### ASSIGNED TASK
What is needed is an exact reproduction of the listing, without its pictures.

### INPUT
◇ ◇ ◇ ◇
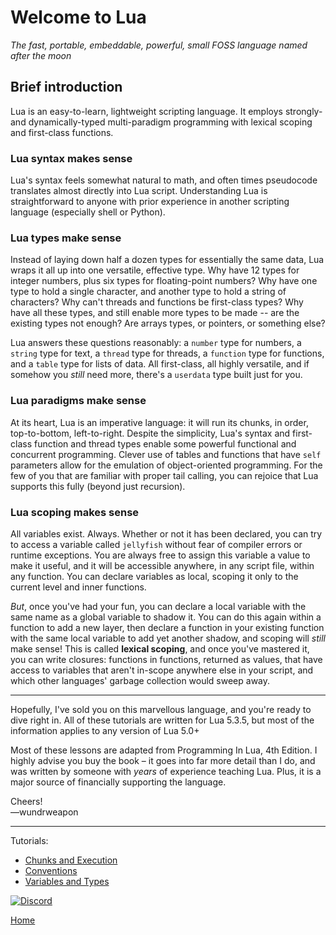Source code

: # Welcome to Lua
*The fast, portable, embeddable, powerful, small FOSS language named after the moon*

## Brief introduction
Lua is an easy-to-learn, lightweight scripting language. It employs strongly- and dynamically-typed multi-paradigm programming with lexical scoping and first-class functions.

### Lua syntax makes sense
Lua's syntax feels somewhat natural to math, and often times pseudocode translates almost directly into Lua script. Understanding Lua is straightforward to anyone with prior experience in another scripting language (especially shell or Python).

### Lua types make sense
Instead of laying down half a dozen types for essentially the same data, Lua wraps it all up into one versatile, effective type. Why have 12 types for integer numbers, plus six types for floating-point numbers? Why have one type to hold a single character, and another type to hold a string of characters? Why can't threads and functions be first-class types? Why have all these types, and still enable more types to be made -- are the existing types not enough? Are arrays types, or pointers, or something else?

Lua answers these questions reasonably: a `number` type for numbers, a `string` type for text, a `thread` type for threads, a `function` type for functions, and a `table` type for lists of data. All first-class, all highly versatile, and if somehow you *still* need more, there's a `userdata` type built just for you.

### Lua paradigms make sense
At its heart, Lua is an imperative language: it will run its chunks, in order, top-to-bottom, left-to-right. Despite the simplicity, Lua's syntax and first-class function and thread types enable some powerful functional and concurrent programming. Clever use of tables and functions that have `self` parameters allow for the emulation of object-oriented programming. For the few of you that are familiar with proper tail calling, you can rejoice that Lua supports this fully (beyond just recursion).

### Lua scoping makes sense
All variables exist. Always. Whether or not it has been declared, you can try to access a variable called `jellyfish` without fear of compiler errors or runtime exceptions. You are always free to assign this variable a value to make it useful, and it will be accessible anywhere, in any script file, within any function. You can declare variables as local, scoping it only to the current level and inner functions.

*But*, once you've had your fun, you can declare a local variable with the same name as a global variable to shadow it. You can do this again within a function to add a new layer, then declare a function in your existing function with the same local variable to add yet another shadow, and scoping will *still* make sense! This is called **lexical scoping**, and once you've mastered it, you can write closures: functions in functions, returned as values, that have access to variables that aren't in-scope anywhere else in your script, and which other languages' garbage collection would sweep away.

---

Hopefully, I've sold you on this marvellous language, and you're ready to dive right in. All of these tutorials are written for Lua 5.3.5, but most of the information applies to any version of Lua 5.0+

Most of these lessons are adapted from Programming In Lua, 4th Edition. I highly advise you buy the book – it goes into far more detail than I do, and was written by someone with *years* of experience teaching Lua. Plus, it is a major source of financially supporting the language.

Cheers!  
—wundrweapon

---

Tutorials:
- [Chunks and Execution](lessons/1-chunks-execution.md)
- [Conventions](lessons/2-conventions.md)
- [Variables and Types](lessons/3-variables-types.md)

[![Discord](https://img.shields.io/discord/609993365832073217?color=7289da&label=discord)](https://discord.gg/Sw3npy4)

[Home](https://bvanseg.github.io)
◇ ◇ ◇ ◇
### RESULT OF THIS TASK
Source code

: # Welcome to Lua
*The fast, portable, embeddable, powerful, small FOSS language named after the moon*

## Brief introduction
Lua is an easy-to-learn, lightweight scripting language. It employs strongly- and dynamically-typed multi-paradigm programming with lexical scoping and first-class functions.

### Lua syntax makes sense
Lua's syntax feels somewhat natural to math, and often times pseudocode translates almost directly into Lua script. Understanding Lua is straightforward to anyone with prior experience in another scripting language (especially shell or Python).

### Lua types make sense
Instead of laying down half a dozen types for essentially the same data, Lua wraps it all up into one versatile, effective type. Why have 12 types for integer numbers, plus six types for floating-point numbers? Why have one type to hold a single character, and another type to hold a string of characters? Why can't threads and functions be first-class types? Why have all these types, and still enable more types to be made -- are the existing types not enough? Are arrays types, or pointers, or something else?

Lua answers these questions reasonably: a `number` type for numbers, a `string` type for text, a `thread` type for threads, a `function` type for functions, and a `table` type for lists of data. All first-class, all highly versatile, and if somehow you *still* need more, there's a `userdata` type built just for you.

### Lua paradigms make sense
At its heart, Lua is an imperative language: it will run its chunks, in order, top-to-bottom, left-to-right. Despite the simplicity, Lua's syntax and first-class function and thread types enable some powerful functional and concurrent programming. Clever use of tables and functions that have `self` parameters allow for the emulation of object-oriented programming. For the few of you that are familiar with proper tail calling, you can rejoice that Lua supports this fully (beyond just recursion).

### Lua scoping makes sense
All variables exist. Always. Whether or not it has been declared, you can try to access a variable called `jellyfish` without fear of compiler errors or runtime exceptions. You are always free to assign this variable a value to make it useful, and it will be accessible anywhere, in any script file, within any function. You can declare variables as local, scoping it only to the current level and inner functions.

*But*, once you've had your fun, you can declare a local variable with the same name as a global variable to shadow it. You can do this again within a function to add a new layer, then declare a function in your existing function with the same local variable to add yet another shadow, and scoping will *still* make sense! This is called **lexical scoping**, and once you've mastered it, you can write closures: functions in functions, returned as values, that have access to variables that aren't in-scope anywhere else in your script, and which other languages' garbage collection would sweep away.

---

Hopefully, I've sold you on this marvellous language, and you're ready to dive right in. All of these tutorials are written for Lua 5.3.5, but most of the information applies to any version of Lua 5.0+

Most of these lessons are adapted from Programming In Lua, 4th Edition. I highly advise you buy the book – it goes into far more detail than I do, and was written by someone with *years* of experience teaching Lua. Plus, it is a major source of financially supporting the language.

Cheers!  
—wundrweapon

---

Tutorials:
- [Chunks and Execution](lessons/1-chunks-execution.md)
- [Conventions](lessons/2-conventions.md)
- [Variables and Types](lessons/3-variables-types.md)

[![Discord](https://img.shields.io/discord/609993365832073217?color=7289da&label=discord)](https://discord.gg/Sw3npy4)

[Home](https://bvanseg.github.io)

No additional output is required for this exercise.